DATA SHOWN =>
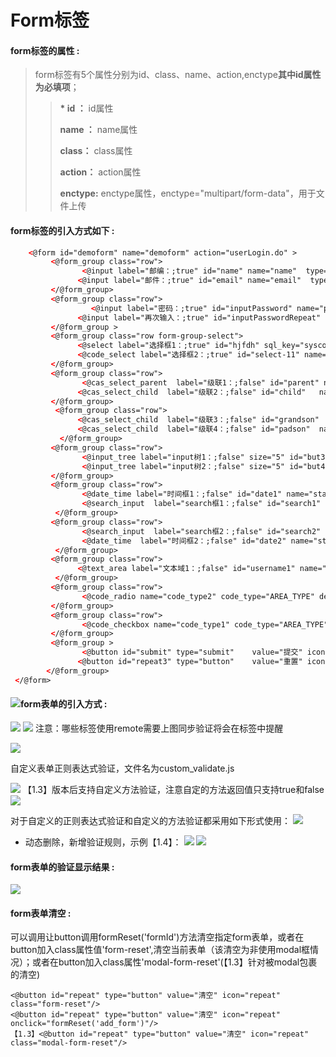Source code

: # **Form标签**

#### **form标签的属性 :**

> form标签有5个属性分别为id、class、name、action,enctype**其中id属性为必填项**；
>
> > **\* id ：** id属性
> >
> > **name ：** name属性
> >
> > **class：** class属性
> >
> > **action：** action属性
> >
> > **enctype:** enctype属性，enctype="multipart/form-data"，用于文件上传

#### form标签的引入方式如下 :

```html
    <@form id="demoform" name="demoform" action="userLogin.do" >
         <@form_group class="row">
                <@input label="邮编：;true" id="name" name="name"  type="text" size="5"  />
               <@input label="邮件：;true" id="email" name="email"  type="email" size="5" />
         </@form_group>
         <@form_group class="row">
                  <@input label="密码：;true" id="inputPassword" name="pwd"  type="password" size="5" />
               <@input label="再次输入：;true" id="inputPasswordRepeat" name="pwd1"  type="password" size="5" />
         </@form_group >
         <@form_group class="row form-group-select">
               <@select label="选择框1：;true" id="hjfdh" sql_key="syscode1"  name="sle" show_field="CODE_NAME" value_field="CODE_VALUE"   size="5" select_more="true"/>
               <@code_select label="选择框2：;true" id="select-11" name="sle1" code_type="AREA_TYPE" default_val="2"  no_show="1"  size="5" choice_have="true" select_more="" />    
         </@form_group>
         <@form_group class="row">
                <@cas_select_parent  label="级联1：;false" id="parent" name="name1" sql_key="sysfunc1" show_field="TITLE" value_field="FUNC_ID"  size="5" child_info="child;sysfunc3;TITLE;FUNC_ID" default_val="01"/>
               <@cas_select_child  label="级联2：;false" id="child"   name="name1" size="5"  child_info="grandson;sysfunc5;TITLE;FUNC_ID" sql_key="sysfunc2" show_field="TITLE" value_field="FUNC_ID" default_val="0106" sql_condition="01"/>
         </@form_group>
          <@form_group class="row">
               <@cas_select_child  label="级联3：;false" id="grandson"  name="name1" size="5" child_info="padson;sysfunc6;TITLE;FUNC_ID"/>
               <@cas_select_child  label="级联4：;false" id="padson"  name="name1" size="5"/>
           </@form_group>
         <@form_group class="row">
                <@input_tree label="input树1：;false" size="5" id="but3" tree_id="tree3" name="valuetree3" sql_key="sysfunc7" checkbox_have="true"/>
                <@input_tree label="input树2：;false" size="5" id="but4" tree_id="tree4" name="valuetree4" sql_key="sysfunc7" checkbox_have="false"/>
         </@form_group>
         <@form_group class="row">
                <@date_time label="时间框1：;false" id="date1" name="start_time1" size="5"/>
                <@search_input  label="search框1：;false" id="search1" name="searchOrgName" sql_key="org_name1" show_item="item.org_id + ' _ ' + item.org_name" show_value="org_name" hidden_value="org_id" size="5"/>
          </@form_group>
         <@form_group class="row">
                <@search_input  label="search框2：;false" id="search2" name="searchOrgName" sql_key="org_name1" show_item="item.org_id + ' _ ' + item.org_name" show_value="org_name" hidden_value="org_id" size="5"/>
                <@date_time  label="时间框2：;false" id="date2" name="start_time2" size="5"/>
          </@form_group>
         <@form_group class="row">
               <@text_area label="文本域1：;false" id="username1" name="ntextame" value="name"  size="5" /> 
          </@form_group>
         <@form_group class="row">
                <@code_radio name="code_type2" code_type="AREA_TYPE" default_val="28" readonly="true"/>
         </@form_group>
         <@form_group class="row">
                <@code_checkbox name="code_type1" code_type="AREA_TYPE" default_val="09,28,58" readonly="true" />
         </@form_group>
         <@form_group >
                <@button id="submit" type="submit"    value="提交" icon="search"/>
               <@button id="repeat3" type="button"    value="重置" icon="repeat"/>
        </@form_group>
 </@form>
```

#### ![](/assets/form1.png)form表单的引入方式 :

![](/assets/validate1.png)
![](/assets/form8.png)
注意：哪些标签使用remote需要上图同步验证将会在标签中提醒

![](/assets/validate2.png)

自定义表单正则表达式验证，文件名为custom\_validate.js

![](/assets/validate3.png)
【1.3】版本后支持自定义方法验证，注意自定的方法返回值只支持true和false
![](/assets/form_validation5.png)

对于自定义的正则表达式验证和自定义的方法验证都采用如下形式使用：
![](/assets/form_validation6.png)

* 动态删除，新增验证规则，示例【1.4】：
![](/assets/validate9.png)
![](/assets/validate8.png)
#### form表单的验证显示结果 :

![](/assets/validate5.png)

#### form表单清空 :

可以调用让button调用formReset\('formId'\)方法清空指定form表单，或者在button加入class属性值'form-reset',清空当前表单（该清空为非使用modal框情况）；或者在button加入class属性'modal-form-reset'(【1.3】针对被modal包裹的清空)
```
<@button id="repeat" type="button" value="清空" icon="repeat"  class="form-reset"/>
<@button id="repeat" type="button" value="清空" icon="repeat"  onclick="formReset('add_form')"/>
【1.3】<@button id="repeat" type="button" value="清空" icon="repeat"  class="modal-form-reset"/>

```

ASSIGNMENT =>
Locate and copy each line in the data above that includes the word "TITLE".

ANSWER =>
                <@cas_select_parent  label="级联1：;false" id="parent" name="name1" sql_key="sysfunc1" show_field="TITLE" value_field="FUNC_ID"  size="5" child_info="child;sysfunc3;TITLE;FUNC_ID" default_val="01"/>
               <@cas_select_child  label="级联2：;false" id="child"   name="name1" size="5"  child_info="grandson;sysfunc5;TITLE;FUNC_ID" sql_key="sysfunc2" show_field="TITLE" value_field="FUNC_ID" default_val="0106" sql_condition="01"/>
               <@cas_select_child  label="级联3：;false" id="grandson"  name="name1" size="5" child_info="padson;sysfunc6;TITLE;FUNC_ID"/>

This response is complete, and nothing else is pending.